(Problem description) Leave out the pictures. Return every record otherwise untouched.

(Input records)

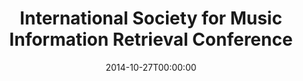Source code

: ---
acronym: ISMIR 2014
date: '2014-10-27T00:00:00'
ext_url: http://www.terasoft.com.tw/conf/ismir2014//index.html
location: Taipei, Taiwan
submission_date: '2014-05-02T00:00:00'
title: International Society for Music Information Retrieval Conference
---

(Exercise answer)
Source code

: ---
acronym: ISMIR 2014
date: '2014-10-27T00:00:00'
ext_url: http://www.terasoft.com.tw/conf/ismir2014//index.html
location: Taipei, Taiwan
submission_date: '2014-05-02T00:00:00'
title: International Society for Music Information Retrieval Conference
---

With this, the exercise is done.